- Task directions: Nothing may be added, dropped, or altered; restate the listing word for word.
☆ ☆ ☆
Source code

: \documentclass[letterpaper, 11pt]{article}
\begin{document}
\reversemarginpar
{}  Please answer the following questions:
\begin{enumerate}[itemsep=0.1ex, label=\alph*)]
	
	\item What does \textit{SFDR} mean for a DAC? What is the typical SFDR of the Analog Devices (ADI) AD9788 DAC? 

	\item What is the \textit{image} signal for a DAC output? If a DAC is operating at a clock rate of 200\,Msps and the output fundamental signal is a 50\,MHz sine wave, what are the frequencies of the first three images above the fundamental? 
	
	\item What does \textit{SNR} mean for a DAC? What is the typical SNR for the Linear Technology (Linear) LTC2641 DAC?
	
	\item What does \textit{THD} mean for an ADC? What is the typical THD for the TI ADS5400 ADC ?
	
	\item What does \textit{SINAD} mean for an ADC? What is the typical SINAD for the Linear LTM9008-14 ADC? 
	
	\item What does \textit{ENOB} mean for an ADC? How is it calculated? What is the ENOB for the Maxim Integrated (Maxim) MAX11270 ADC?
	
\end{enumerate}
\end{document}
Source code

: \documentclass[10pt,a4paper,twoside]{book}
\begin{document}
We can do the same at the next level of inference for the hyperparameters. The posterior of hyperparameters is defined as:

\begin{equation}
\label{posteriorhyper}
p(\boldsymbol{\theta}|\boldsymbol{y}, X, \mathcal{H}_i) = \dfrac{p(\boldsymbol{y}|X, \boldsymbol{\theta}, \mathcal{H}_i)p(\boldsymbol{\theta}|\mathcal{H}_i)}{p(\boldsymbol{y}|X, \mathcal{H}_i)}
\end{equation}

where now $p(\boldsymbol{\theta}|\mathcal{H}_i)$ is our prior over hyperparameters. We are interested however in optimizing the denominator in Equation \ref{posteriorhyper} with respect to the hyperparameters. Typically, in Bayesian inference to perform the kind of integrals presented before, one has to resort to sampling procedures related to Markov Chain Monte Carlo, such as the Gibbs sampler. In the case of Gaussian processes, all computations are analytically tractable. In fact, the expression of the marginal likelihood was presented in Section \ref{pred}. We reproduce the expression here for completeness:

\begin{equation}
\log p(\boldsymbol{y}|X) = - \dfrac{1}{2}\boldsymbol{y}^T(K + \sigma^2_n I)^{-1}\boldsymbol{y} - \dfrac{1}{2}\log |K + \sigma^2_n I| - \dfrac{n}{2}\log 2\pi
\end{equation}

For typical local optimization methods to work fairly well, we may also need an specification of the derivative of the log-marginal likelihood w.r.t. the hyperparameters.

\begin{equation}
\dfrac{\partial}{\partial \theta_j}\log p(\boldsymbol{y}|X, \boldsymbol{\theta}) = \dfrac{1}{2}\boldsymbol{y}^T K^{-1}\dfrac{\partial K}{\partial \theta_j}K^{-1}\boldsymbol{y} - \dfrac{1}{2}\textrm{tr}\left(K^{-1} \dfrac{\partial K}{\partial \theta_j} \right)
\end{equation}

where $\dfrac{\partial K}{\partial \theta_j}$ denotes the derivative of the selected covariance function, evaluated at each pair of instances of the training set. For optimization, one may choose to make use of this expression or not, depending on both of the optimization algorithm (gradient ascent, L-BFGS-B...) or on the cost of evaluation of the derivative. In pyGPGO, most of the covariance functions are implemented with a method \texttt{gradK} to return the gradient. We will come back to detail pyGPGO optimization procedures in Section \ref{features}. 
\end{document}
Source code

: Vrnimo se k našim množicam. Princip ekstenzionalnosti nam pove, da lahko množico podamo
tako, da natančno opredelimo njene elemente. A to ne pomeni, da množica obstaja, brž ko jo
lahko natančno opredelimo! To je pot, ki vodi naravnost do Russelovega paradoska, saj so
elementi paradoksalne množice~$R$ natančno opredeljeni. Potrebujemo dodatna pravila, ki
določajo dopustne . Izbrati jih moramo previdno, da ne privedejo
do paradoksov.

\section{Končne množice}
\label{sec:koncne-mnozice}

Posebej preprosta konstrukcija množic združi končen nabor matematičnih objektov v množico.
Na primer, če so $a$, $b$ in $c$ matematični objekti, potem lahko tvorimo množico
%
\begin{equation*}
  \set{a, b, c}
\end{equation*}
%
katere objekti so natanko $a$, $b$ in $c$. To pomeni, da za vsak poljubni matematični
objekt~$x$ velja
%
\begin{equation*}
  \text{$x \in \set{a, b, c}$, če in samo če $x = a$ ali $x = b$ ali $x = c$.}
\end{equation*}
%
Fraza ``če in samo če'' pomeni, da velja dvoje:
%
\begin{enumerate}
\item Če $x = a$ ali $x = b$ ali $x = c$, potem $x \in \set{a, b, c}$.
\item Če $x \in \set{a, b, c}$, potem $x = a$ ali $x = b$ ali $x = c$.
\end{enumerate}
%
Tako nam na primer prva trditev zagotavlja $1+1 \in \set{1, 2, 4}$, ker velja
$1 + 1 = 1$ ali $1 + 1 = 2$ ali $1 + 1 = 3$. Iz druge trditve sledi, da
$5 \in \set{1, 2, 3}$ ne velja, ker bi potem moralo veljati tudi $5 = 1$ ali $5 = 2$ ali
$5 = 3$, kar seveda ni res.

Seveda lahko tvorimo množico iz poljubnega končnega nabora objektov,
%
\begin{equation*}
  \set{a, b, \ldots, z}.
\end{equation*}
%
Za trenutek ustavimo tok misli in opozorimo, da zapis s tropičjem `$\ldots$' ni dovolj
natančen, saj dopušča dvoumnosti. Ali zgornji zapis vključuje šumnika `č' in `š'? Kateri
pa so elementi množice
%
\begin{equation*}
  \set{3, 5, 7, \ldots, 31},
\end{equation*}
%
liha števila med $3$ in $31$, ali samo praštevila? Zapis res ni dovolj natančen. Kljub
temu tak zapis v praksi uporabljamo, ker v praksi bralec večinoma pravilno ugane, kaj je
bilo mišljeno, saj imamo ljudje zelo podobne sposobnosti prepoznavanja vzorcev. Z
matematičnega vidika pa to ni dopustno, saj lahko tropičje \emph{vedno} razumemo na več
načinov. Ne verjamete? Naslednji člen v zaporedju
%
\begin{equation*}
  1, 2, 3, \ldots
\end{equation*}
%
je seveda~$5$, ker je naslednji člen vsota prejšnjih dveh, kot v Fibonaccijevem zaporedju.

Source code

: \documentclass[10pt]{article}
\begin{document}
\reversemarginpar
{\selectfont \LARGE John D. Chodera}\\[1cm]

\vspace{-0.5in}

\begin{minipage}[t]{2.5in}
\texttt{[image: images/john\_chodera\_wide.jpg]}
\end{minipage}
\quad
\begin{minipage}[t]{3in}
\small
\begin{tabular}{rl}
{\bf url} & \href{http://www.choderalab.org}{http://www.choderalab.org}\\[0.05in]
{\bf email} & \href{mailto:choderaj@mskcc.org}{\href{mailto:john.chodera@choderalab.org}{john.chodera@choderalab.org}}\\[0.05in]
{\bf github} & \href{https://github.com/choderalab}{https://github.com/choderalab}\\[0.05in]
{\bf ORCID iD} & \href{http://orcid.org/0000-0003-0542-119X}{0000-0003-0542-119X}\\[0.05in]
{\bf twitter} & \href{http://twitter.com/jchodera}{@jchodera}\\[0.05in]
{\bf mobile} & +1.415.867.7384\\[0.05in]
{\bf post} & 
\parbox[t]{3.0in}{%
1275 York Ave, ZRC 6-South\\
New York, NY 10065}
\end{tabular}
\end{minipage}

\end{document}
☆ ☆ ☆
- Solution for this problem:
Source code

: \documentclass[letterpaper, 11pt]{article}
\begin{document}
\reversemarginpar
{}  Please answer the following questions:
\begin{enumerate}[itemsep=0.1ex, label=\alph*)]
	
	\item What does \textit{SFDR} mean for a DAC? What is the typical SFDR of the Analog Devices (ADI) AD9788 DAC? 

	\item What is the \textit{image} signal for a DAC output? If a DAC is operating at a clock rate of 200\,Msps and the output fundamental signal is a 50\,MHz sine wave, what are the frequencies of the first three images above the fundamental? 
	
	\item What does \textit{SNR} mean for a DAC? What is the typical SNR for the Linear Technology (Linear) LTC2641 DAC?
	
	\item What does \textit{THD} mean for an ADC? What is the typical THD for the TI ADS5400 ADC ?
	
	\item What does \textit{SINAD} mean for an ADC? What is the typical SINAD for the Linear LTM9008-14 ADC? 
	
	\item What does \textit{ENOB} mean for an ADC? How is it calculated? What is the ENOB for the Maxim Integrated (Maxim) MAX11270 ADC?
	
\end{enumerate}
\end{document}
Source code

: \documentclass[10pt,a4paper,twoside]{book}
\begin{document}
We can do the same at the next level of inference for the hyperparameters. The posterior of hyperparameters is defined as:

\begin{equation}
\label{posteriorhyper}
p(\boldsymbol{\theta}|\boldsymbol{y}, X, \mathcal{H}_i) = \dfrac{p(\boldsymbol{y}|X, \boldsymbol{\theta}, \mathcal{H}_i)p(\boldsymbol{\theta}|\mathcal{H}_i)}{p(\boldsymbol{y}|X, \mathcal{H}_i)}
\end{equation}

where now $p(\boldsymbol{\theta}|\mathcal{H}_i)$ is our prior over hyperparameters. We are interested however in optimizing the denominator in Equation \ref{posteriorhyper} with respect to the hyperparameters. Typically, in Bayesian inference to perform the kind of integrals presented before, one has to resort to sampling procedures related to Markov Chain Monte Carlo, such as the Gibbs sampler. In the case of Gaussian processes, all computations are analytically tractable. In fact, the expression of the marginal likelihood was presented in Section \ref{pred}. We reproduce the expression here for completeness:

\begin{equation}
\log p(\boldsymbol{y}|X) = - \dfrac{1}{2}\boldsymbol{y}^T(K + \sigma^2_n I)^{-1}\boldsymbol{y} - \dfrac{1}{2}\log |K + \sigma^2_n I| - \dfrac{n}{2}\log 2\pi
\end{equation}

For typical local optimization methods to work fairly well, we may also need an specification of the derivative of the log-marginal likelihood w.r.t. the hyperparameters.

\begin{equation}
\dfrac{\partial}{\partial \theta_j}\log p(\boldsymbol{y}|X, \boldsymbol{\theta}) = \dfrac{1}{2}\boldsymbol{y}^T K^{-1}\dfrac{\partial K}{\partial \theta_j}K^{-1}\boldsymbol{y} - \dfrac{1}{2}\textrm{tr}\left(K^{-1} \dfrac{\partial K}{\partial \theta_j} \right)
\end{equation}

where $\dfrac{\partial K}{\partial \theta_j}$ denotes the derivative of the selected covariance function, evaluated at each pair of instances of the training set. For optimization, one may choose to make use of this expression or not, depending on both of the optimization algorithm (gradient ascent, L-BFGS-B...) or on the cost of evaluation of the derivative. In pyGPGO, most of the covariance functions are implemented with a method \texttt{gradK} to return the gradient. We will come back to detail pyGPGO optimization procedures in Section \ref{features}. 
\end{document}
Source code

: Vrnimo se k našim množicam. Princip ekstenzionalnosti nam pove, da lahko množico podamo
tako, da natančno opredelimo njene elemente. A to ne pomeni, da množica obstaja, brž ko jo
lahko natančno opredelimo! To je pot, ki vodi naravnost do Russelovega paradoska, saj so
elementi paradoksalne množice~$R$ natančno opredeljeni. Potrebujemo dodatna pravila, ki
določajo dopustne . Izbrati jih moramo previdno, da ne privedejo
do paradoksov.

\section{Končne množice}
\label{sec:koncne-mnozice}

Posebej preprosta konstrukcija množic združi končen nabor matematičnih objektov v množico.
Na primer, če so $a$, $b$ in $c$ matematični objekti, potem lahko tvorimo množico
%
\begin{equation*}
  \set{a, b, c}
\end{equation*}
%
katere objekti so natanko $a$, $b$ in $c$. To pomeni, da za vsak poljubni matematični
objekt~$x$ velja
%
\begin{equation*}
  \text{$x \in \set{a, b, c}$, če in samo če $x = a$ ali $x = b$ ali $x = c$.}
\end{equation*}
%
Fraza ``če in samo če'' pomeni, da velja dvoje:
%
\begin{enumerate}
\item Če $x = a$ ali $x = b$ ali $x = c$, potem $x \in \set{a, b, c}$.
\item Če $x \in \set{a, b, c}$, potem $x = a$ ali $x = b$ ali $x = c$.
\end{enumerate}
%
Tako nam na primer prva trditev zagotavlja $1+1 \in \set{1, 2, 4}$, ker velja
$1 + 1 = 1$ ali $1 + 1 = 2$ ali $1 + 1 = 3$. Iz druge trditve sledi, da
$5 \in \set{1, 2, 3}$ ne velja, ker bi potem moralo veljati tudi $5 = 1$ ali $5 = 2$ ali
$5 = 3$, kar seveda ni res.

Seveda lahko tvorimo množico iz poljubnega končnega nabora objektov,
%
\begin{equation*}
  \set{a, b, \ldots, z}.
\end{equation*}
%
Za trenutek ustavimo tok misli in opozorimo, da zapis s tropičjem `$\ldots$' ni dovolj
natančen, saj dopušča dvoumnosti. Ali zgornji zapis vključuje šumnika `č' in `š'? Kateri
pa so elementi množice
%
\begin{equation*}
  \set{3, 5, 7, \ldots, 31},
\end{equation*}
%
liha števila med $3$ in $31$, ali samo praštevila? Zapis res ni dovolj natančen. Kljub
temu tak zapis v praksi uporabljamo, ker v praksi bralec večinoma pravilno ugane, kaj je
bilo mišljeno, saj imamo ljudje zelo podobne sposobnosti prepoznavanja vzorcev. Z
matematičnega vidika pa to ni dopustno, saj lahko tropičje \emph{vedno} razumemo na več
načinov. Ne verjamete? Naslednji člen v zaporedju
%
\begin{equation*}
  1, 2, 3, \ldots
\end{equation*}
%
je seveda~$5$, ker je naslednji člen vsota prejšnjih dveh, kot v Fibonaccijevem zaporedju.

Source code

: \documentclass[10pt]{article}
\begin{document}
\reversemarginpar
{\selectfont \LARGE John D. Chodera}\\[1cm]

\vspace{-0.5in}

\begin{minipage}[t]{2.5in}
\texttt{[image: images/john\_chodera\_wide.jpg]}
\end{minipage}
\quad
\begin{minipage}[t]{3in}
\small
\begin{tabular}{rl}
{\bf url} & \href{http://www.choderalab.org}{http://www.choderalab.org}\\[0.05in]
{\bf email} & \href{mailto:choderaj@mskcc.org}{\href{mailto:john.chodera@choderalab.org}{john.chodera@choderalab.org}}\\[0.05in]
{\bf github} & \href{https://github.com/choderalab}{https://github.com/choderalab}\\[0.05in]
{\bf ORCID iD} & \href{http://orcid.org/0000-0003-0542-119X}{0000-0003-0542-119X}\\[0.05in]
{\bf twitter} & \href{http://twitter.com/jchodera}{@jchodera}\\[0.05in]
{\bf mobile} & +1.415.867.7384\\[0.05in]
{\bf post} & 
\parbox[t]{3.0in}{%
1275 York Ave, ZRC 6-South\\
New York, NY 10065}
\end{tabular}
\end{minipage}

\end{document}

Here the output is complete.